A Preacher of this sect visited us last Saturday. We heard a part of his lecture, which occupied more than two hours.—From his account this sect came into existence a little more than a year since in the following manner. A young man about 23 years of age, somewhere in Ontario county, N. Y. was visited by an angel! [here the preacher looked around him apparently to see if the credulity of the people in this enlightened age could be thus imposed upon] who appeared to him three times in one night that by visiting a certain place in that town he would have revealed to him something of importance. The young man was disturbed but did not obey the summons until the following day, when the angel again visited him. At the place appointed he found in the earth a box which contained a set of thin plates resembling gold, with Arabic characters inscribed on them. The plates were minutely described as being connected with rings in the shape of the letter D, when facilitated the opening and shutting of the book.

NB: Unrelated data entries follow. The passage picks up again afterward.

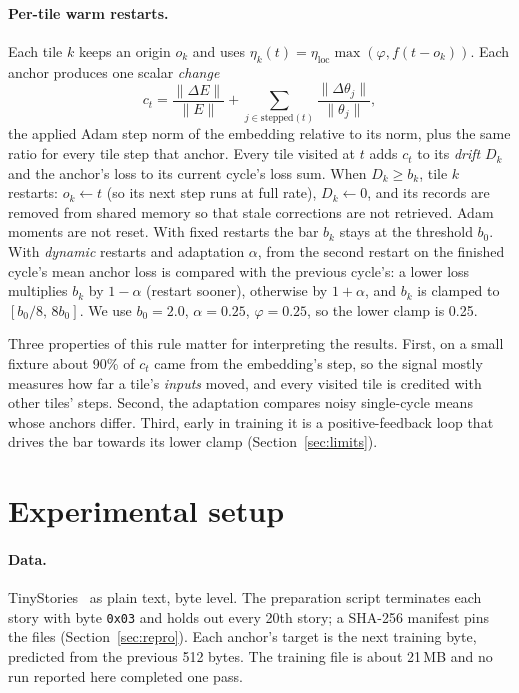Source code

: \documentclass[10pt]{article}
\begin{document}
\paragraph{Per-tile warm restarts.} Each tile $k$ keeps an origin $o_k$ and uses
$\eta_k(t)=\eta_{\text{loc}}\max(\varphi, f(t-o_k))$. Each anchor produces one scalar \emph{change}
\begin{equation}
  c_t = \frac{\lVert \Delta E\rVert}{\lVert E\rVert} + \sum_{j\in\text{stepped}(t)} \frac{\lVert\Delta\theta_j\rVert}{\lVert\theta_j\rVert},
\end{equation}
the applied Adam step norm of the embedding relative to its norm, plus the same ratio for every tile
step that anchor. Every tile visited at $t$ adds $c_t$ to its \emph{drift} $D_k$ and the anchor's loss
to its current cycle's loss sum. When $D_k\ge b_k$, tile $k$ restarts: $o_k\leftarrow t$ (so its next
step runs at full rate), $D_k\leftarrow 0$, and its records are removed from shared memory so that stale
corrections are not retrieved. Adam moments are not reset. With fixed restarts the bar $b_k$ stays at the
threshold $b_0$. With \emph{dynamic} restarts and adaptation $\alpha$, from the second restart on the
finished cycle's mean anchor loss is compared with the previous cycle's: a lower loss multiplies $b_k$
by $1-\alpha$ (restart sooner), otherwise by $1+\alpha$, and $b_k$ is clamped to $[b_0/8,\,8b_0]$. We use
$b_0=2.0$, $\alpha=0.25$, $\varphi=0.25$, so the lower clamp is 0.25.

Three properties of this rule matter for interpreting the results. First, on a small fixture about 90\%
of $c_t$ came from the embedding's step, so the signal mostly measures how far a tile's \emph{inputs}
moved, and every visited tile is credited with other tiles' steps. Second, the adaptation compares
noisy single-cycle means whose anchors differ. Third, early in training it is a positive-feedback
loop that drives the bar towards its lower clamp (Section~\ref{sec:limits}).

\section{Experimental setup}
\label{sec:setup}

\paragraph{Data.} TinyStories~\citep{eldan2023tinystories} as plain text, byte level. The preparation
script terminates each story with byte \texttt{0x03} and holds out every 20th story; a SHA-256
manifest pins the files (Section~\ref{sec:repro}). Each anchor's target is the next training byte,
predicted from the previous 512 bytes. The training file is about 21\,MB and no run reported here
completed one pass.
\end{document}

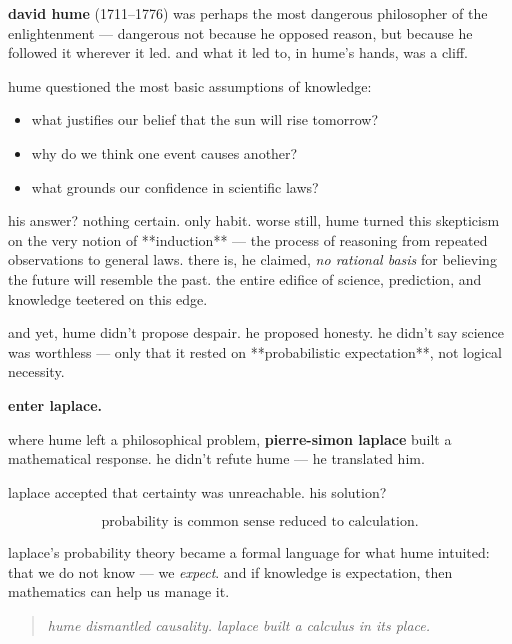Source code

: \begin{tcolorbox}[colback=gray!5!white, colframe=black!75!white, title={historical sidebar: david hume and the uncertainty engine}]

    \textbf{david hume} (1711–1776) was perhaps the most dangerous philosopher of the enlightenment — dangerous not because he opposed reason, but because he followed it wherever it led.  and what it led to, in hume’s hands, was a cliff.
    
    \medskip
    
    hume questioned the most basic assumptions of knowledge:

    \medskip

    \begin{itemize}
        \item what justifies our belief that the sun will rise tomorrow?
        \item why do we think one event causes another?
        \item what grounds our confidence in scientific laws?
    \end{itemize}

    \medskip
    
    his answer? nothing certain. only habit.  worse still, hume turned this skepticism on the very notion of **induction** — the process of reasoning from repeated observations to general laws. there is, he claimed, \textit{no rational basis} for believing the future will resemble the past. the entire edifice of science, prediction, and knowledge teetered on this edge.
    
    \medskip
    
    and yet, hume didn’t propose despair. he proposed honesty. he didn’t say science was worthless — only that it rested on **probabilistic expectation**, not logical necessity.

    \medskip
    
    \textbf{enter laplace.}

    \medskip
    
    where hume left a philosophical problem, \textbf{pierre-simon laplace} built a mathematical response. he didn’t refute hume — he translated him.

    \medskip
    
    laplace accepted that certainty was unreachable. his solution?
    
    \[
    \text{probability is common sense reduced to calculation.}
    \]
    
    laplace’s probability theory became a formal language for what hume intuited:  
    that we do not know — we \textit{expect}. and if knowledge is expectation, then mathematics can help us manage it.
    
    \begin{quote}
    \textit{hume dismantled causality. laplace built a calculus in its place.}
    \end{quote}
    
\end{tcolorbox}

The preacher said he found in the same place two stones, with which he was enabled by placing them over his eyes and putting his head in a dark corner, to decypher the hieroglyphics on the plates! This we were told was performed to admiration, and now, as the result, we have a book which the speaker informed us was the Mormon Bible—a book second to no other—without which the holy bible, he seemed to think, would be of little use.
It appears from his statement, that three of the offsprings of Joseph, by his youngest son Ephraim, whose names were Laman, Nephi, and Lehigh, as near as we could understand, were the persons from whom sprang Mormon. Laman and Nephi rather declined from walking in the right way, but Lehigh was firm in the faith—Mormon was a prophet, led them eastward until they came to the sea, as we suppose, where they built a ship and came to this western world. To prove this, the preacher referred us to Genesis,10th chapter and 22d verse, and said the branches running over the wall was further more nor less than the progeny of Joseph leaving their own and coming to this country! He went into a detail on the readiness which induced him to join this people—that on account of so many sects being in the world, and the discrepancies in their opinions, he became sceptical—that hearing of these people in July last, he joined himself to them, believing them to constitute the true Church—and that he came this way to meet a convocation of elders in Jackson county, Missouri, which is to be their New Jerusalem, but was disappointed to not seeing them there. He insisted on the Bible being joined with his book, by quoting the 16th and 17th verses of the 37th chapter of Ezekiel, and comparing the Bible and Mormon’s book to the two sticks there spoken of. We thought this part of his subject too ludicrous to be refuted by any man in his right mind. We cannot now enter into the merits of his discourse, nor should we have given this hastily written sketch, had we not been requested to say something on the subject. Some of these men may be sincere, but does this prove they are in the right? The worshippers of Juggernant are sincere, or they would not sacrifices their lives by throwing themselves under the wheels of its life-destroying car.